今回の企画は昨年春に持ち込まれた。8月には著者が広島県神石高原町へ取材に訪れ、以後はシナリオづくりから作画まで順調に進んだ。漫画だけでなく、ピースワンコの活動や災害救助犬の訓練などについて紹介する7本のコラム、保護犬譲渡センターの情報なども盛り込まれている。
今は世界史や伝記などの硬派な話も、まずは漫画が関心の入り口になる時代。コミックエッセイという形式は親しみやすく、人の感情に強く訴えかけてくる。
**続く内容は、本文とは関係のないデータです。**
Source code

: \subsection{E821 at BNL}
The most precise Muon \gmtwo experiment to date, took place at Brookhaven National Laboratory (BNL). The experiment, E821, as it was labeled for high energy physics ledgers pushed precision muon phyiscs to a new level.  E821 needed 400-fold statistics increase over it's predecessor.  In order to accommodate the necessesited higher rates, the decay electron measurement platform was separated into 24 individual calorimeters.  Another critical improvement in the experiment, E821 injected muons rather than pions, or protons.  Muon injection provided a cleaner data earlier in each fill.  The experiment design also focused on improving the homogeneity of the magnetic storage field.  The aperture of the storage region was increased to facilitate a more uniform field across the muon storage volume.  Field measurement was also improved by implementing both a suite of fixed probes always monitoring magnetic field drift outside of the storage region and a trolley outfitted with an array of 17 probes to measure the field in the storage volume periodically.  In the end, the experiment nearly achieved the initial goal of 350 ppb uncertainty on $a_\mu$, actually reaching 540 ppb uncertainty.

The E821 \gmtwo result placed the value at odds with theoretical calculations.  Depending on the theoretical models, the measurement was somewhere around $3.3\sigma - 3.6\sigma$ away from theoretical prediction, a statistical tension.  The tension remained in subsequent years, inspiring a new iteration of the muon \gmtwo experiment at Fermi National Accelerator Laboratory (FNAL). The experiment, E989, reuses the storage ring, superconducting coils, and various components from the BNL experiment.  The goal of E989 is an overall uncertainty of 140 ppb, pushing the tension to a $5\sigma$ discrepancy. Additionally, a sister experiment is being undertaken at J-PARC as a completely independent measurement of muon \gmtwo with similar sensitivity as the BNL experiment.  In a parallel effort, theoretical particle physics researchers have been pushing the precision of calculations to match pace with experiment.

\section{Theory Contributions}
私自身、デフォルメされた自分の姿に気恥ずかしさを覚えつつ、恐怖に怯えていた夢之丞が少しずつ普通の犬らしさを取り戻す過程をあらためて読むと、思わず涙ぐみそうになった。
「ゆめのすけが見た空」は、定価1080円(税込)。印税の一部がピースワンコの活動に寄付される。PWJのオンラインショップなどで購入できるほか、今後、電子書籍としての販売も予定されている。ぜひ多くの方に読んでいただきたい。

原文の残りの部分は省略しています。